Elle prétendit, du moins, qu'elle le savait déjà.
« Mais les souvenirs de tous ceux qui nous précèdent – des plantes aux solains – restent accrochés à nous. Il n'y a plus de place pour tout le monde. Nous vivons dans un cimetière. »
Il regarda ses pieds, comme s'il craignait de marcher sur une tombe, ou d'écraser un squelette.
« Les échos... c'est comme quand tu marches dans la neige ; et quand tu te retournes, il y a une deuxième empreinte de pas à côté de la tienne. Comme un dessin qui se trace sur ton mur, avec les moisissures, celui d'un tableau que quelqu'un y avait autrefois suspendu. Nous avons plein d'habitudes machinales, des choses qu'on fait sans y penser. Alors, le monde aussi est plein de ces habitudes. Elles finissent par imprimer, par déteindre sur lui. Les échos, ce sont des fragments laissés par quelqu'un qui a disparu. C'est tout. Non, vraiment, tu n'en as jamais vu ?
— Je ne me souviens pas.
— Un matin, quand nous nous sommes levés au dortoir, je dormais presque encore, je me suis assis sur le sol et j'ai fait une prière aux Sermanéens. Tout le monde m'a regardé. Je n'ai jamais été capable de redire les paroles, ni de refaire les symboles. Je n'ai pas pensé à ce que je faisais. L'écho était là et il m'a juste traversé l'esprit. Il paraît que les meubles et les murs sont comme ça, à Khar. Ils ont vu passer tant de monde qu'ils naviguent d'un écho à l'autre. Tu entendras une porte s'ouvrir, la nuit : celui qui allait chiper aux cuisines passait toujours par là. Quelquefois, tu verras même quelqu'un – un maître d'Arcs, un élève, que tu ne parviendras pas à nommer. Quelquefois, tu auras l'impression de revivre exactement la même conversation, de redire les mêmes choses – tu seras en train de traverser ton propre écho. Les gens normaux oublient ce genre de chose.

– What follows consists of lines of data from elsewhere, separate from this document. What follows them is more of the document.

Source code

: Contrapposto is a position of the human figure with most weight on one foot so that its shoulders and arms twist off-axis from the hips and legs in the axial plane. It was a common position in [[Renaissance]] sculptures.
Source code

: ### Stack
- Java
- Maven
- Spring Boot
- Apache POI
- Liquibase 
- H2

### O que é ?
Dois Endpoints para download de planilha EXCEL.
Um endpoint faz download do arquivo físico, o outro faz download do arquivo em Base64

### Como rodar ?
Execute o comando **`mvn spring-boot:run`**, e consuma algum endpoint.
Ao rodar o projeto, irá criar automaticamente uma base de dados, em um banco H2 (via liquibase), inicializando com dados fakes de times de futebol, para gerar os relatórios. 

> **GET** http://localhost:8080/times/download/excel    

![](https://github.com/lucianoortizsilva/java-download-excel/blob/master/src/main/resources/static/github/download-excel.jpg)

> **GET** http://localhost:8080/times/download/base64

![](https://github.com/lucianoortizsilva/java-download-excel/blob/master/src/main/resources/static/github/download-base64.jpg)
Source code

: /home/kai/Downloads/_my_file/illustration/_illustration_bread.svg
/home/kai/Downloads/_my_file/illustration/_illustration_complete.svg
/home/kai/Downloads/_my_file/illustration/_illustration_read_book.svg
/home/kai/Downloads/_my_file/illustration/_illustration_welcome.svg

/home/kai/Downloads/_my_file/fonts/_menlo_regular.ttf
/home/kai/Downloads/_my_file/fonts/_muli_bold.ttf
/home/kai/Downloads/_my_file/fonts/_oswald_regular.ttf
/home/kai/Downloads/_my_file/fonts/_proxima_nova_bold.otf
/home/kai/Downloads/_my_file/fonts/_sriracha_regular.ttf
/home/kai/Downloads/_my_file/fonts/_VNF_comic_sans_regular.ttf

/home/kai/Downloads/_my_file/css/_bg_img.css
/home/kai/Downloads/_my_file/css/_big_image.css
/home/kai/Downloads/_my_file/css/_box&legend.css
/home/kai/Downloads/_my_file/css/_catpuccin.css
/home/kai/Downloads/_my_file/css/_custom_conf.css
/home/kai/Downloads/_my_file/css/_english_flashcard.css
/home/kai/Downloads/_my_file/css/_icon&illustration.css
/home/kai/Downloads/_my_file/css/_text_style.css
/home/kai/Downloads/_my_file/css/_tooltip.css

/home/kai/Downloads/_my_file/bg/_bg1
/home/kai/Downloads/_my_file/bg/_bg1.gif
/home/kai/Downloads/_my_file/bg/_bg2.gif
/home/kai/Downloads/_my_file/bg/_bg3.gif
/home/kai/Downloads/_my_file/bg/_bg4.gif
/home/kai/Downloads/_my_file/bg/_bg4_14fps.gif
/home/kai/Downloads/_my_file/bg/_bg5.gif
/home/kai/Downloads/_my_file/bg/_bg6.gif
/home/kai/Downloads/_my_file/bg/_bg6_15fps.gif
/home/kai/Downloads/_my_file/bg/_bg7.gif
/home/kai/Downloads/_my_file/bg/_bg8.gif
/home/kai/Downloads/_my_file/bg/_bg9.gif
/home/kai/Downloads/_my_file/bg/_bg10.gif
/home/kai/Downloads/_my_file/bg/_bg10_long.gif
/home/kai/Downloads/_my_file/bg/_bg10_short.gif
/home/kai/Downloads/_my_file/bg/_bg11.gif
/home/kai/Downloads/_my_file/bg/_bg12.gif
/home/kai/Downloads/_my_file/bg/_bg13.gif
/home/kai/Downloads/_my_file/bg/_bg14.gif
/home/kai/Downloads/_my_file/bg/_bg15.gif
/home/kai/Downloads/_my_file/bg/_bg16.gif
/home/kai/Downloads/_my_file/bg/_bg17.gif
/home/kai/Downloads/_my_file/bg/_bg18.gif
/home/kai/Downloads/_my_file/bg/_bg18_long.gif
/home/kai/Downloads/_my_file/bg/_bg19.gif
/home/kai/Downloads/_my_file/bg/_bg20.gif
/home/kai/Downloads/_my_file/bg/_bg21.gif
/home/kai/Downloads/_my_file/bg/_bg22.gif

Mais c'est comme ça que j'ai découvert tous ces mondes invisibles. »
Et toi ? Semblait-il amener. Qu'est-ce qui t'a amenée dans le domaine de la magie d'Arcs ? Mais Livenn ne se sentait pas en état de raconter son histoire d'une manière qui ne l'aurait pas faite paraître simpliste, ou lacunaire.

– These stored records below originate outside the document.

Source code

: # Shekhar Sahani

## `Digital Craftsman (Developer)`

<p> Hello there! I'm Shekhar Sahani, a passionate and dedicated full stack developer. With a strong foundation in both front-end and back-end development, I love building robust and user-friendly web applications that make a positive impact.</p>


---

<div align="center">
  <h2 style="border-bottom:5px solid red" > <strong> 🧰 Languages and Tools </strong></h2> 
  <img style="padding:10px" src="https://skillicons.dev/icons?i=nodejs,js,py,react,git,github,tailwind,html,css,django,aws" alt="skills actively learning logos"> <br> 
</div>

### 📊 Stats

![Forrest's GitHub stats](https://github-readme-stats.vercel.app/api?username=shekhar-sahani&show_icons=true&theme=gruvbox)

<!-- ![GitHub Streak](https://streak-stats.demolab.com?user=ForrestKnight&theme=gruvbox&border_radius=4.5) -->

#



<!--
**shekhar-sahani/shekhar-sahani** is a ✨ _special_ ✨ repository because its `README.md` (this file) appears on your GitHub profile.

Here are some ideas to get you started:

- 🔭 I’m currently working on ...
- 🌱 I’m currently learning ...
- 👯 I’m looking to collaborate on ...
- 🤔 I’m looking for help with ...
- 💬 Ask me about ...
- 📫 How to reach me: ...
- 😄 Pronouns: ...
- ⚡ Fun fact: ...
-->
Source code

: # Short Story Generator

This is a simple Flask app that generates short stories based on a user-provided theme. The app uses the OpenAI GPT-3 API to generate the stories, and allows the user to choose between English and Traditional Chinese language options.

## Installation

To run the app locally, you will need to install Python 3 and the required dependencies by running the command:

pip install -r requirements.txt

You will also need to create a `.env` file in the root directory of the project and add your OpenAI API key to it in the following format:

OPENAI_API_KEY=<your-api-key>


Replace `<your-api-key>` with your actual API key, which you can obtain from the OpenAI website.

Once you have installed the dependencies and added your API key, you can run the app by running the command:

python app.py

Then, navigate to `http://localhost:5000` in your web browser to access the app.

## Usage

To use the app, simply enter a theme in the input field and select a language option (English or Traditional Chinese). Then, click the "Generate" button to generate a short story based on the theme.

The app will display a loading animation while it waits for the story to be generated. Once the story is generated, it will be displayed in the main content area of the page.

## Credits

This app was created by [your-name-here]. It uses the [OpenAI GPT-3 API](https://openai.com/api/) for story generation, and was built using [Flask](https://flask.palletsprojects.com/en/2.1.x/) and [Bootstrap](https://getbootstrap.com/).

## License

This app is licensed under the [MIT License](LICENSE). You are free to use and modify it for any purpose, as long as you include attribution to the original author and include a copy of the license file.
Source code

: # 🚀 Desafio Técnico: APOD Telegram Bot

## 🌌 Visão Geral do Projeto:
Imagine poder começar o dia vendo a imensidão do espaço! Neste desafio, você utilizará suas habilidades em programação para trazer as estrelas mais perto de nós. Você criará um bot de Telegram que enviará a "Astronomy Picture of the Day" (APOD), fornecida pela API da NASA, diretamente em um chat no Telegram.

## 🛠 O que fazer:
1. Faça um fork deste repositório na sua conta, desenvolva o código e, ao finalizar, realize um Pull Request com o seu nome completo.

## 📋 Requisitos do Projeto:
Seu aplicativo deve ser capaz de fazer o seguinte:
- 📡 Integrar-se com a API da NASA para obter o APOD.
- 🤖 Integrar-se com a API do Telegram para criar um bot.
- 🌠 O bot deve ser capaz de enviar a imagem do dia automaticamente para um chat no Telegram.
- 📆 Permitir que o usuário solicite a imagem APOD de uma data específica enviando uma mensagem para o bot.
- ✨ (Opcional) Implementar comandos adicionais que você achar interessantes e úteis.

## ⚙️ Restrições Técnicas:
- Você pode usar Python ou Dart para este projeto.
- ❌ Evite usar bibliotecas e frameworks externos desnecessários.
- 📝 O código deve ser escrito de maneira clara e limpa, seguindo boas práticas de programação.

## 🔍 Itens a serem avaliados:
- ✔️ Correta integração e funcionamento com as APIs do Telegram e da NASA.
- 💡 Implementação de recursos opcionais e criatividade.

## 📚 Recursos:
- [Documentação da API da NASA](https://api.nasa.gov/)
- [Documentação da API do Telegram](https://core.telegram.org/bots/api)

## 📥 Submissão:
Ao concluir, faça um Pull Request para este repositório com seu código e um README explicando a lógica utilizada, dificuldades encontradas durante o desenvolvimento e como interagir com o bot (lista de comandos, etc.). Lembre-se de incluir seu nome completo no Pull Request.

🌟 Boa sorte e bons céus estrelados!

« Ils ne sont ni bons, ni mauvais, n'est-ce pas ?
— Non, ils sont juste là, c'est tout.
— Mais est-ce qu'il existe des échos malfaisants ? Nocifs pour l'âme ? »
Elle avait posé la mauvaise question.
« Je crois que tu verras cela la nuit prochaine, ou la suivante, bafouilla le jeune solain en essayant de ne pas l'inquiéter. Dormir à Khar peut être une aventure en soi... les rêves de milliers de solains te précèdent... en même temps... non, tu ne risques rien. »
Nadira, c'était elle qu'il cherchait du regard par intermittence, comme s'il voulait qu'elle approuve ses phrases.
« Comment se nomme-t-il ? lui demanda-t-elle à la fin de la journée.
— De qui parles-tu ?
— Le solain avec qui j'ai discuté, dans les cultures.
— Tu étais seule, Livenn. »
Son esprit s'accommoda de cette vérité. Le jeune solain qui racontait les histoires d'échos s'effaça, lui-même écho. Tout ce qu'il lui avait dit, elle s'imagina l'avoir lu dans un livre.